Florence under pressure that, as district attorney, he would focus on corporate corruption at all levels, however, his former job in the workplace had given him a specific idea of corruption in the structure sector. Its high-profile maximum instances included the fee of a corporate structure that runs on the Steinway Tower luxury condominium assignment for wage theft and convictions for manslaughter and murder for the death of an undocumented employee of the Carlos Moncayo structure, who died in 2015 when a trench collapsed in a building. Meat District.

He cited wage theft, insurance fraud and tax evasion as some of the biggest facing the industry.

“These are systemic upheavals that ultimately led some corporations that incorporated fraud as a business style to gain competitive advantages,” he said, “and what we’re seeing is that corporations that cheated and stored fitness and protection were rewarded.”

While the structure has faced infamous ties to organized crime, this is no longer so widespread, Florence said.

“Organized crime persists, but organized crime is the root of the challenge in the structure industry,” he said. “The root of the challenge is the lack of application.”

Problems such as wage theft and insurance fraud have been identified as civil cases that corrupt corporations can safely consider in their finances, Florence said. They know that the chances of being investigated by them are low, he said, and that the maximum serious sanction of maximum agencies is a civil sanction that they can deduct from the business charge.

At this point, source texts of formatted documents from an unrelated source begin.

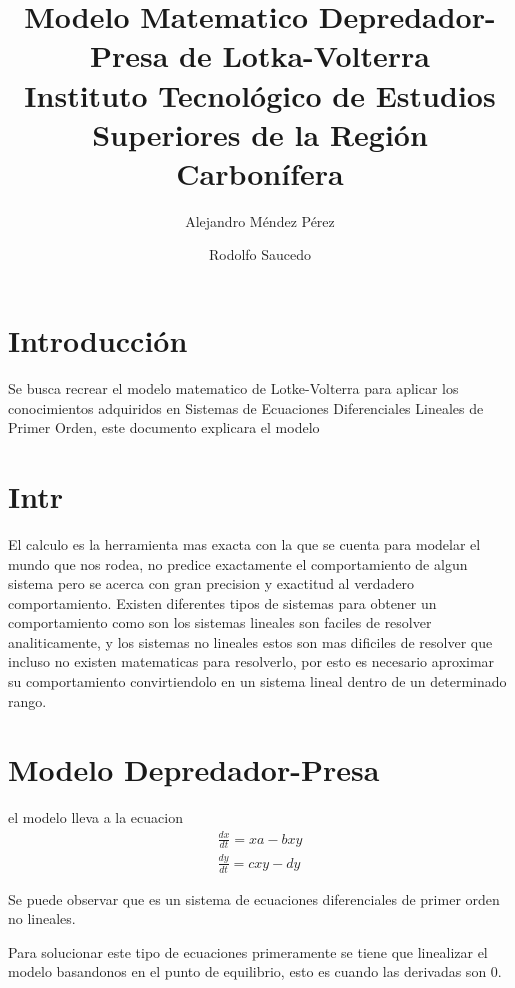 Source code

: \documentclass{report}
\title{
	{Modelo Matematico Depredador-Presa de Lotka-Volterra}\\
	{\large Instituto Tecnológico de Estudios Superiores de la Región Carbonífera}\\
}
\author{Alejandro Méndez Pérez \and Rodolfo Saucedo}
\begin{document}

\maketitle
\newpage
\tableofcontents
\chapter*{Introducción}
Se busca recrear el modelo matematico de Lotke-Volterra para aplicar los conocimientos adquiridos en Sistemas de Ecuaciones Diferenciales Lineales de Primer Orden, este documento explicara el modelo

\chapter*{Intr}
El calculo es la herramienta mas exacta con la que se cuenta para modelar el mundo que nos rodea, no predice exactamente el comportamiento de algun sistema pero se acerca con gran precision y exactitud al verdadero comportamiento. Existen diferentes tipos de sistemas para obtener un comportamiento como son los sistemas lineales son faciles de resolver analiticamente, y los sistemas no lineales estos son mas dificiles de resolver que incluso no existen matematicas para resolverlo, por esto es necesario aproximar su comportamiento convirtiendolo en un sistema lineal dentro de un determinado rango.

\chapter{Modelo Depredador-Presa}

el modelo lleva a la ecuacion 
\begin{align}
\frac{dx}{dt}= xa-bxy  \label{eq:EDOsnoLin}\\
\frac{dy}{dt}= cxy-dy
\end{align}

Se puede observar que es un sistema de ecuaciones diferenciales de primer orden no lineales.

Para solucionar este tipo de ecuaciones primeramente se tiene que linealizar el modelo basandonos en el punto de equilibrio, esto es cuando las derivadas son 0.

\end{document}
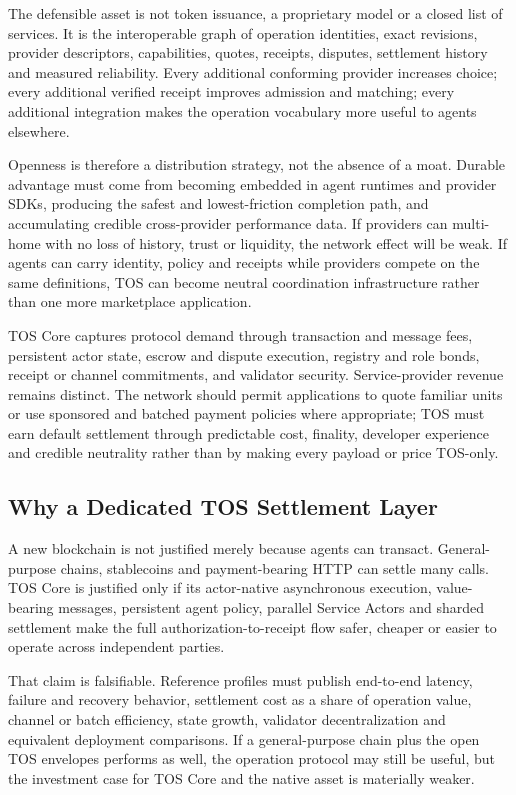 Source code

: \documentclass[11pt,oneside]{article}
\begin{document}
The defensible asset is not token issuance, a proprietary model or a closed list of services.
It is the interoperable graph of operation identities, exact revisions, provider descriptors,
capabilities, quotes, receipts, disputes, settlement history and measured reliability. Every
additional conforming provider increases choice; every additional verified receipt improves
admission and matching; every additional integration makes the operation vocabulary more
useful to agents elsewhere.

Openness is therefore a distribution strategy, not the absence of a moat. Durable advantage
must come from becoming embedded in agent runtimes and provider SDKs, producing the safest and
lowest-friction completion path, and accumulating credible cross-provider performance data.
If providers can multi-home with no loss of history, trust or liquidity, the network effect
will be weak. If agents can carry identity, policy and receipts while providers compete on the
same definitions, TOS can become neutral coordination infrastructure rather than one more
marketplace application.

TOS Core captures protocol demand through transaction and message fees, persistent actor
state, escrow and dispute execution, registry and role bonds, receipt or channel commitments,
and validator security. Service-provider revenue remains distinct. The network should permit
applications to quote familiar units or use sponsored and batched payment policies where
appropriate; TOS must earn default settlement through predictable cost, finality, developer
experience and credible neutrality rather than by making every payload or price TOS-only.

\subsection{Why a Dedicated TOS Settlement Layer}

A new blockchain is not justified merely because agents can transact. General-purpose chains,
stablecoins and payment-bearing HTTP can settle many calls. TOS Core is justified only if its
actor-native asynchronous execution, value-bearing messages, persistent agent policy,
parallel Service Actors and sharded settlement make the full authorization-to-receipt flow
safer, cheaper or easier to operate across independent parties.

That claim is falsifiable. Reference profiles must publish end-to-end latency, failure and
recovery behavior, settlement cost as a share of operation value, channel or batch efficiency,
state growth, validator decentralization and equivalent deployment comparisons. If a
general-purpose chain plus the open TOS envelopes performs as well, the operation protocol may
still be useful, but the investment case for TOS Core and the native asset is materially
weaker.
\end{document}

“We replaced the calculation,” he said of his time in the working group, “because now, just say, well, what are the chances of them taking us, and you do the pros and cons, we’ve taken into account the frank vital sanctions. to be criminally prosecuted.”

If elected, Florence said she will use the same thing she developed to lead the working group to fight corruption in other industries.

“We learned about fraud and abuse as it happened, before it took root,” he said, “and we presented examples to reflect that and prevent those frauds from conforming to industry standards.”